Letter to the Editor: Proposed Von KleinSmid Center name change is a step toward progress


I got the idea to start the petition and resolution to change the name of the Von KleinSmid Center for International Relations, named after former USC President and known eugenicist Rufus B. Von KleinSmid, a couple of weeks ago at night while I stood on top of my fire escape off Magnolia Avenue. I remember that night distinctly.

It was the night I heard my friend had been murdered.

I looked at the cold pavement below. I could jump. Is this truly the only option for me? Is this the final fate of those who rage at the knowledge of their own powerlessness? At the tragic, inexplicable absurdity of the human experience that has systemized a cruel unequal world that we cannot change?   

This episode was spurred by the murder of Richard, a friend of mine who lost his life to gun violence.  We grew up together on the South Side of Chicago — a place with a vibrant culture, but a place marked by racist housing and redlining policies that forced people of color into ghettos and underfunded public schools. This created a cycle of poverty, disenfranchisement and violence.

His death sparked a new idea of how I saw the world, a vision that was both frightening and simplistic. That maybe black men, or better yet, people of color, might forever be chained to the nightmare of violence and tragedy. That ideals of equality are often but a cruel farce. That no matter how brave our efforts, white supremacy and its legacy makes us subservient. This bitter truth made me coil further into tragic, hopeless rage. I barely shaved and isolated myself in my room. I felt trapped, like chickens in a chicken coop, living my life while white supremacy held the ax.

That feeling of helplessness to power is not something new to me or those in a similar predicament on campus. That feeling is age-old, passed down through generations. My great grandfather was a person victimized by powers greater than his own. He was a plumber in the segregated South. Segregation did not allow him to pursue education, therefore this was an occupation into which he was forced. He was called every derogatory name in the book.

But one incident in particular showed his grit. My grandfather saw my great grandfather on his knees trying to fix a clogged toilet for one man, and the man got his head and shoved it in the toilet, laughing at him and my grandfather. But my great grandfather did not become visibly angry. Instead, he buried it deep inside. Just like in the modern day, the LGBTQ community, women, people of color and other victims of discrimination have to bury feelings of anger because if they rebelled against a society so determined to deny their humanity they would be stereotyped only further. Cruel fate had sealed him in an inescapable loop of humiliation with lacking opportunities. His life would be a prison, a hell he would never escape from.

In my conversations surrounding VKC with students on this campus, I felt the same deep seething anguish that I imagine consumed my great grandfather. Those not deemed human by VKC would have to endure the humiliation of going to class every day in a building named after him and honored by him. We have had to endure the degradation that our lives and feelings are not as important as this historic statue; of this powerful ghost, and maybe never will be.

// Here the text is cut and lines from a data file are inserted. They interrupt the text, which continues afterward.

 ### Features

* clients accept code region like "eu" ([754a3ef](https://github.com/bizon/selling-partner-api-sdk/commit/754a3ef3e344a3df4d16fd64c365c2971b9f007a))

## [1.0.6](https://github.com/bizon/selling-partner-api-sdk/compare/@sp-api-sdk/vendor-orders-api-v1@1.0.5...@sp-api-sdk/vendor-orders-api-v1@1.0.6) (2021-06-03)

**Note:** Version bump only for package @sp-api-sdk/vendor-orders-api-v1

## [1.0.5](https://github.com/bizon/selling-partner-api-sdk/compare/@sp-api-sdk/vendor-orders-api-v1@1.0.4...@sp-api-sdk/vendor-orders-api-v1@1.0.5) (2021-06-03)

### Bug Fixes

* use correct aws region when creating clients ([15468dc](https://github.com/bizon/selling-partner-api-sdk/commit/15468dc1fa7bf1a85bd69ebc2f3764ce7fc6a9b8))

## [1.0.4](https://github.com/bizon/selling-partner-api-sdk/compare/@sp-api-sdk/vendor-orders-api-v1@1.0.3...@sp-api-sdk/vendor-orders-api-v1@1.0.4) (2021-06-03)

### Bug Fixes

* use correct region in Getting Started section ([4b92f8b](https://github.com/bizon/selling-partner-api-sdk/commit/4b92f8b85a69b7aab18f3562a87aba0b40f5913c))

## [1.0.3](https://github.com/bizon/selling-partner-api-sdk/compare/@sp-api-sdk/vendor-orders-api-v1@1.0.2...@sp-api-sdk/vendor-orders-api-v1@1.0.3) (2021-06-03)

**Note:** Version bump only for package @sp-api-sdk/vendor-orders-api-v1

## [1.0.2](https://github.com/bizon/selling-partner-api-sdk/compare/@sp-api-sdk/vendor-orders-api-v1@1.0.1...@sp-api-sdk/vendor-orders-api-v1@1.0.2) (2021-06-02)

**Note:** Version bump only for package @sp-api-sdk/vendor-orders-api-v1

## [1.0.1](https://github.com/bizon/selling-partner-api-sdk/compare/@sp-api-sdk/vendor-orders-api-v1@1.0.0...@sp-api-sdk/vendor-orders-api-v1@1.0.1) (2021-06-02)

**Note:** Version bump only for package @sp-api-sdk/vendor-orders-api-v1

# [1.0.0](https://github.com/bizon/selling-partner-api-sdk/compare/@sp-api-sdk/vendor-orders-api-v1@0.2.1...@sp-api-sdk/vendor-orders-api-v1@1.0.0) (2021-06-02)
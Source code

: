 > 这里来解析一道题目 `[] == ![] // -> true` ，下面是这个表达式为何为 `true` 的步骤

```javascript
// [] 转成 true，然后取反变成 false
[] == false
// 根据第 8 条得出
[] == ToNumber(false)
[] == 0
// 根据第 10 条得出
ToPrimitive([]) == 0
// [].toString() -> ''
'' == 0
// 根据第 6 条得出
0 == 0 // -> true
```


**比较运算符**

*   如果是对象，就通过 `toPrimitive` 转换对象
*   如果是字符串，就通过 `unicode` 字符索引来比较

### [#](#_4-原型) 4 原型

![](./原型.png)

When the petition to change the name of VKC went live, death threats began pouring into my inboxes. The hardest part of the whole ordeal was telling my mother I might not make it to spring break.

But my mother told me not to pay them any mind, and actually told me a story about my great grandfather. She did not describe him as a defeated man, living in a hole like the protagonist of Ralph Ellison’s Invisible Man. No, I was wrong. Actually, he was a dreamer. He would work double shifts so that my grandfather would be able to afford college. My grandfather would rise up in higher education, and defy all odds to become a professor here at USC. Just a generation ago, this would have been unimaginable. It was my great grandfather who dared to dream, a man not imprisoned by his circumstances, but rather, a man who never gave up, a man who had hope.

This hope is not particular to my grandfather, or any one person. It is something I believe is a part of the DNA of all Americans. Just as legacies of discrimination were passed down to too many of us, so was hope. It was the hope in the face of enormous power that forced a small band of patriots to defeat the mighty British empire. It was hope that inspired our army to storm the beaches of D-Day in the face of certain death. It was hope that got women marching in the streets demanding the right to vote. It was hope that led Martin Luther King Jr. to the Lincoln Memorial and inspired a nation to dream of the impossible. It was hope that got me off that fire escape and fighting for this resolution. It was hope that we could dare to challenge the all-powerful conventions of the world and make the impossible possible.

I understand that the chances of change happening soon are distant, and maybe this will never change. But our human history gives us all the reason in the world to hope that it can. To believe in our abilities to change the world. While Tuesday’s vote in the USG Senate to change the name of VKC might be symbolic, don’t doubt the power of  symbols. King’s “I Have a Dream” speech and patriots in Philadelphia writing our Constitution were once just words and symbols. Words and symbols that would go on to transform the world.